> Activity: The entries that follow include a run beginning at the line with "- ✅ **Strict" and ending at the line with "1. Check the troubleshooting section"; restate that run word for word and leave the rest out.
(Beginning of Given data)
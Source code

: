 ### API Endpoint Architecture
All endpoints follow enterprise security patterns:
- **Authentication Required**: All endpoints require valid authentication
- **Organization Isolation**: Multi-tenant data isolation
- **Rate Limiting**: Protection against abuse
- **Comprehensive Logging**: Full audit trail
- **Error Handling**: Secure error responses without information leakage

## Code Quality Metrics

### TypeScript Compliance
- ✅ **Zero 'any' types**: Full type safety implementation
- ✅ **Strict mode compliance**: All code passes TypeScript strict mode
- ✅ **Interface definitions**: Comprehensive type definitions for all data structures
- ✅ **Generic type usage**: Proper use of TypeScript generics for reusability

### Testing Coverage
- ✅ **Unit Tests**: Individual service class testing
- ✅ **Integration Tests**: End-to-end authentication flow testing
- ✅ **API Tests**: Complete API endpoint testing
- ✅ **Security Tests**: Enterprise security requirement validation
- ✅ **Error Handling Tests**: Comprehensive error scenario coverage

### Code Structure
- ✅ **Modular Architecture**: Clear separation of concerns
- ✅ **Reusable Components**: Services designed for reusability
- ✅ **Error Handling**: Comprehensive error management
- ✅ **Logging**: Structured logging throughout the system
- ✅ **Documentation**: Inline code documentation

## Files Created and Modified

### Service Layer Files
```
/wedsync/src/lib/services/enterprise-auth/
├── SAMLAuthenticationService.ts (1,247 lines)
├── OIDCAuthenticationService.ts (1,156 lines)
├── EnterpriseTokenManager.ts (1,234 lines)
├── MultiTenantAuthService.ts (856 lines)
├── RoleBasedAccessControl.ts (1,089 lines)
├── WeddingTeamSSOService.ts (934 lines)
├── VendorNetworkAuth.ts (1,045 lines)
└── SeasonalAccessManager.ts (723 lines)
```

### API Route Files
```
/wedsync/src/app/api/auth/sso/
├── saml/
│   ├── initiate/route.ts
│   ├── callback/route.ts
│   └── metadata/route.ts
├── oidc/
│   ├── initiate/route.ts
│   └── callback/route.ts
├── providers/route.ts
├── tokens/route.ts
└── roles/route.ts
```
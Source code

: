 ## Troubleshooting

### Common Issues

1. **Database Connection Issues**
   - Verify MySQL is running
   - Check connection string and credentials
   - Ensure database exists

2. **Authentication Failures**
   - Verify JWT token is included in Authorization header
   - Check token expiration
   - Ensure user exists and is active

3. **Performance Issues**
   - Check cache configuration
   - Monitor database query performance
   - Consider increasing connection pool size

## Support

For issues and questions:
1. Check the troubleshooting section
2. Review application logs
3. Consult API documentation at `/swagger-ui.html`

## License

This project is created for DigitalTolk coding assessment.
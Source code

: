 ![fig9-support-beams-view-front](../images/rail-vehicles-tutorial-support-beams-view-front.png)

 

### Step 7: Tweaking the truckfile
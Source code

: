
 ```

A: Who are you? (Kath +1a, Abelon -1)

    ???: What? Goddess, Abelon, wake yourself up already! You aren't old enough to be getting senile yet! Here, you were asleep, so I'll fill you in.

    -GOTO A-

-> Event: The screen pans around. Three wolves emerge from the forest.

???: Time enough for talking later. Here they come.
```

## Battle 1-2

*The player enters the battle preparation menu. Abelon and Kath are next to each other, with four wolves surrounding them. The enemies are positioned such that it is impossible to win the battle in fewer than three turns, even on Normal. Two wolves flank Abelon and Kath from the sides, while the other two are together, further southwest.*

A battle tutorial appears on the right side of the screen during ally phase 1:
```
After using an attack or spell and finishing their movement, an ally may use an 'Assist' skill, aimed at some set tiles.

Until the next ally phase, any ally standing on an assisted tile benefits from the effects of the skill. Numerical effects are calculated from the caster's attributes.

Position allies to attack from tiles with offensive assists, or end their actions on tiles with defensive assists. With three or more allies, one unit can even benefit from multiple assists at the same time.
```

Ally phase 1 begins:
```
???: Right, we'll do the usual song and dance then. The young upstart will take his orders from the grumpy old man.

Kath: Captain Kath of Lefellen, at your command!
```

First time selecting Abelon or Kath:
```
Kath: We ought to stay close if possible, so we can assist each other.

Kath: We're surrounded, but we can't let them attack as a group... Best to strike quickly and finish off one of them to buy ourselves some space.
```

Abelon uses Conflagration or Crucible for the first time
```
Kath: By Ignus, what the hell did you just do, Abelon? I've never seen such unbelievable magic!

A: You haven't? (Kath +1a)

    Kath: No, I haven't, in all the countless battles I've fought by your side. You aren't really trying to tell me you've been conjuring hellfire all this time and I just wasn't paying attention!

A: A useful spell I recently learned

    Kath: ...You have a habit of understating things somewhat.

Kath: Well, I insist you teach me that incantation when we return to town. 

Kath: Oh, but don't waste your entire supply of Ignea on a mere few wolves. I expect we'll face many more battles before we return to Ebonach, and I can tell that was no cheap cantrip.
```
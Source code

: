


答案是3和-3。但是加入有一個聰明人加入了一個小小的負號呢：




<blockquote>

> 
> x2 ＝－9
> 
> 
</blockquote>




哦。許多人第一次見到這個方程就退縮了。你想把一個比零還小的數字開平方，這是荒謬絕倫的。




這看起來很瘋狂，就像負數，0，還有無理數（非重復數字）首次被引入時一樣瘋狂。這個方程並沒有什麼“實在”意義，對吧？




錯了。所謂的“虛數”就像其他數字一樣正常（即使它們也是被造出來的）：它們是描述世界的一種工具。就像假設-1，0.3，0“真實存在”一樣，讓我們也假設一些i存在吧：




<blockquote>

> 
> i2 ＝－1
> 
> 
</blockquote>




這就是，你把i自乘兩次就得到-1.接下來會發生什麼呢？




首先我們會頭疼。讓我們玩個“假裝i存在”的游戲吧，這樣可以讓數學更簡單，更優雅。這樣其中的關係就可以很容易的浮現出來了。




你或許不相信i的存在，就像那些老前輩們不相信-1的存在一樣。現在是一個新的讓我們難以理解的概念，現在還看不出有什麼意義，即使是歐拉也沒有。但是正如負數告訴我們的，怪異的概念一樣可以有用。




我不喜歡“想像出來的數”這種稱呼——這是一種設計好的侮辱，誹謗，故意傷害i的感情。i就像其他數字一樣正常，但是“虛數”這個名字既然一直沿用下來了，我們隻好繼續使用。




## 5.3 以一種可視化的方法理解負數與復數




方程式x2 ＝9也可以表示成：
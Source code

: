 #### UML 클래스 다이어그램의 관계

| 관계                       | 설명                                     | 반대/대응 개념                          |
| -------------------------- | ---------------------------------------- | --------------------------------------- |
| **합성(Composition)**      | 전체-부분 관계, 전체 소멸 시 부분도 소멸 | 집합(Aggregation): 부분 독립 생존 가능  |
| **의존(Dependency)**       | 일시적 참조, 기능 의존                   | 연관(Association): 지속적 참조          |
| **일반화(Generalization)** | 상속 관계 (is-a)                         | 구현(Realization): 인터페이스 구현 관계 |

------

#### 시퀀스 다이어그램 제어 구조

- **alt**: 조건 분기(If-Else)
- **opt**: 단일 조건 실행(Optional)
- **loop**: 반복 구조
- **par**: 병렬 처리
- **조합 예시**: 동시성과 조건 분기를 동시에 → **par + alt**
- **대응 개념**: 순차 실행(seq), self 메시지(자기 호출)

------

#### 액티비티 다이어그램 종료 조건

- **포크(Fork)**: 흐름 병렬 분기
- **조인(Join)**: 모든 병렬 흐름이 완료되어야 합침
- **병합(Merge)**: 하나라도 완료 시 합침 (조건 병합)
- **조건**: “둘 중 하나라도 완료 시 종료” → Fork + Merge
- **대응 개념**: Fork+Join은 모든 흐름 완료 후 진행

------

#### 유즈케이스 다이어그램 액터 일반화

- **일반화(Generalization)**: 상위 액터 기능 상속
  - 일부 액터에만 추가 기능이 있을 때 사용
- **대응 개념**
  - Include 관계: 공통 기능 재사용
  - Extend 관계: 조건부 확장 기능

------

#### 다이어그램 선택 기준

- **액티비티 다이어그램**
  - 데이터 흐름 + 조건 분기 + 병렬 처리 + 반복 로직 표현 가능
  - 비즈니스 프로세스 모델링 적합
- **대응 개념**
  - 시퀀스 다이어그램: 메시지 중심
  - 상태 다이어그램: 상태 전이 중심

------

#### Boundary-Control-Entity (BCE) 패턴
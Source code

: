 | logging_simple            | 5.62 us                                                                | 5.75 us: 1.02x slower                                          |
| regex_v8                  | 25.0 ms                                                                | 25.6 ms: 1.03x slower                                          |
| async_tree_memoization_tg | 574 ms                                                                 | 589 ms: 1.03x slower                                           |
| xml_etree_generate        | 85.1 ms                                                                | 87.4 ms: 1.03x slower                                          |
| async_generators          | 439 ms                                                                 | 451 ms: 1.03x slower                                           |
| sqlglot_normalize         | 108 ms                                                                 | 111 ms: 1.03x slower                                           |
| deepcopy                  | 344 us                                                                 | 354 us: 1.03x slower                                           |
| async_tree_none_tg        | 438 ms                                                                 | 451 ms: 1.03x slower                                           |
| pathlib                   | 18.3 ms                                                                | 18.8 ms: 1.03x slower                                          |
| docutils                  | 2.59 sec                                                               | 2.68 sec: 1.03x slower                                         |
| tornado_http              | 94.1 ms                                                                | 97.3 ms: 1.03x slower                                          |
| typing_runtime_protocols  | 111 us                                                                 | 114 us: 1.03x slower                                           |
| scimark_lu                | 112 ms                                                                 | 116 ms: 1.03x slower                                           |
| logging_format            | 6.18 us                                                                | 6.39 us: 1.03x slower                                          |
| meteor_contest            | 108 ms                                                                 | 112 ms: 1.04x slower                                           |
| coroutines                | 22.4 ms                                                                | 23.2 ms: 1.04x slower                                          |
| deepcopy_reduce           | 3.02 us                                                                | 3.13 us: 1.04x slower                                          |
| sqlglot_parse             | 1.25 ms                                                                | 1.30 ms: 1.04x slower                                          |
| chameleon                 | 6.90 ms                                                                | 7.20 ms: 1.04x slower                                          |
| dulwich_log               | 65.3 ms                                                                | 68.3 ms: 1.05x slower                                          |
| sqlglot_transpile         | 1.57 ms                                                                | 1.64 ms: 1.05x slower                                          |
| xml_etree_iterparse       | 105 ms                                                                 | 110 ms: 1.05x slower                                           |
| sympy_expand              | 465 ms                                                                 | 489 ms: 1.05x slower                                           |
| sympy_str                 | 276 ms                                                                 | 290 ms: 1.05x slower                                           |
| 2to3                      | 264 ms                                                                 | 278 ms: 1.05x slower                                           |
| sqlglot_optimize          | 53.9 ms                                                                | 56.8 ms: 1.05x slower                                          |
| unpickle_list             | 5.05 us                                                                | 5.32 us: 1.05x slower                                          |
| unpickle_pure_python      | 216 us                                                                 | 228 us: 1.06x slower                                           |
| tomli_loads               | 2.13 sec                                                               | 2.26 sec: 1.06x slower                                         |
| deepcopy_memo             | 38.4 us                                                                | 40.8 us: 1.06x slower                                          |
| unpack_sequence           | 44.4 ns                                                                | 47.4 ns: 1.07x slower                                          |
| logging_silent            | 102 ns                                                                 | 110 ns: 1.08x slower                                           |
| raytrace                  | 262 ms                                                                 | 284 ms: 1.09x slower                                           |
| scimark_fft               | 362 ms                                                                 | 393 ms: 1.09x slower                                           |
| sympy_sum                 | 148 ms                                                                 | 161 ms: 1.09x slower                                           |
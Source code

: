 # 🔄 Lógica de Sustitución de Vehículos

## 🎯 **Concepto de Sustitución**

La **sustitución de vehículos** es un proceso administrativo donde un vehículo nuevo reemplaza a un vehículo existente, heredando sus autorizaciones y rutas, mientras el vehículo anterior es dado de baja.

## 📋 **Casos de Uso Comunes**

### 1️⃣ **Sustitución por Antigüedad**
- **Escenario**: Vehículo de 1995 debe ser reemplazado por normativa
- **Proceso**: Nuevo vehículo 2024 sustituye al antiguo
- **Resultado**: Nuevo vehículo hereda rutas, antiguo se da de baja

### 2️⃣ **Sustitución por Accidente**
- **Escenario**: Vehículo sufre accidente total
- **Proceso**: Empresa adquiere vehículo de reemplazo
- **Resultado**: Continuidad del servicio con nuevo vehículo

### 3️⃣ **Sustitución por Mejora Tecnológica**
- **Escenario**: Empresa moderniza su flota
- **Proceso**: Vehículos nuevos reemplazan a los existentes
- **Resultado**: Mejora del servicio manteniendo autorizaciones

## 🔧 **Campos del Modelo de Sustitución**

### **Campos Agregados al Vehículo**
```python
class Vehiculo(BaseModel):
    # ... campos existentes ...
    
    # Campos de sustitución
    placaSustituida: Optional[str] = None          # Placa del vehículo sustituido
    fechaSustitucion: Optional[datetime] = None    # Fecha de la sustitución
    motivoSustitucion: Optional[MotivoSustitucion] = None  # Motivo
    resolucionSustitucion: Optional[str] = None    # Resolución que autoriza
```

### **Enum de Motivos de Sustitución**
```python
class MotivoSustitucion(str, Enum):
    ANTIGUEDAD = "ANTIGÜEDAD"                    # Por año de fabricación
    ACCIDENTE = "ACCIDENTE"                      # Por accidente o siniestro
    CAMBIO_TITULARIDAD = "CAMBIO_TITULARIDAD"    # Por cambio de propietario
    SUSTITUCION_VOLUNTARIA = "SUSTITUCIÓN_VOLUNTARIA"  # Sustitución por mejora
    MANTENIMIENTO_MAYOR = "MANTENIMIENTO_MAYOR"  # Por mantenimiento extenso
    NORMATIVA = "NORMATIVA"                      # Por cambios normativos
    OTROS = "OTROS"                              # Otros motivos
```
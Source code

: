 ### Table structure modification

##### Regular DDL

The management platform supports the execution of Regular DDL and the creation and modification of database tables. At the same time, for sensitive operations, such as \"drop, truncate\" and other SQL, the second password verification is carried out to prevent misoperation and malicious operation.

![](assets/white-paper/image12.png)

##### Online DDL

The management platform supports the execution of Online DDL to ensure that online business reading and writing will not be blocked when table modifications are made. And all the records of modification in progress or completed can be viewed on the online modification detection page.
(End of Given data)
> Solution:
- ✅ **Strict mode compliance**: All code passes TypeScript strict mode
- ✅ **Interface definitions**: Comprehensive type definitions for all data structures
- ✅ **Generic type usage**: Proper use of TypeScript generics for reusability

### Testing Coverage
- ✅ **Unit Tests**: Individual service class testing
- ✅ **Integration Tests**: End-to-end authentication flow testing
- ✅ **API Tests**: Complete API endpoint testing
- ✅ **Security Tests**: Enterprise security requirement validation
- ✅ **Error Handling Tests**: Comprehensive error scenario coverage

### Code Structure
- ✅ **Modular Architecture**: Clear separation of concerns
- ✅ **Reusable Components**: Services designed for reusability
- ✅ **Error Handling**: Comprehensive error management
- ✅ **Logging**: Structured logging throughout the system
- ✅ **Documentation**: Inline code documentation

## Files Created and Modified

### Service Layer Files
```
/wedsync/src/lib/services/enterprise-auth/
├── SAMLAuthenticationService.ts (1,247 lines)
├── OIDCAuthenticationService.ts (1,156 lines)
├── EnterpriseTokenManager.ts (1,234 lines)
├── MultiTenantAuthService.ts (856 lines)
├── RoleBasedAccessControl.ts (1,089 lines)
├── WeddingTeamSSOService.ts (934 lines)
├── VendorNetworkAuth.ts (1,045 lines)
└── SeasonalAccessManager.ts (723 lines)
```

### API Route Files
```
/wedsync/src/app/api/auth/sso/
├── saml/
│   ├── initiate/route.ts
│   ├── callback/route.ts
│   └── metadata/route.ts
├── oidc/
│   ├── initiate/route.ts
│   └── callback/route.ts
├── providers/route.ts
├── tokens/route.ts
└── roles/route.ts
```
Source code

: ## Troubleshooting

### Common Issues

1. **Database Connection Issues**
   - Verify MySQL is running
   - Check connection string and credentials
   - Ensure database exists

2. **Authentication Failures**
   - Verify JWT token is included in Authorization header
   - Check token expiration
   - Ensure user exists and is active

3. **Performance Issues**
   - Check cache configuration
   - Monitor database query performance
   - Consider increasing connection pool size

## Support

For issues and questions:
1. Check the troubleshooting section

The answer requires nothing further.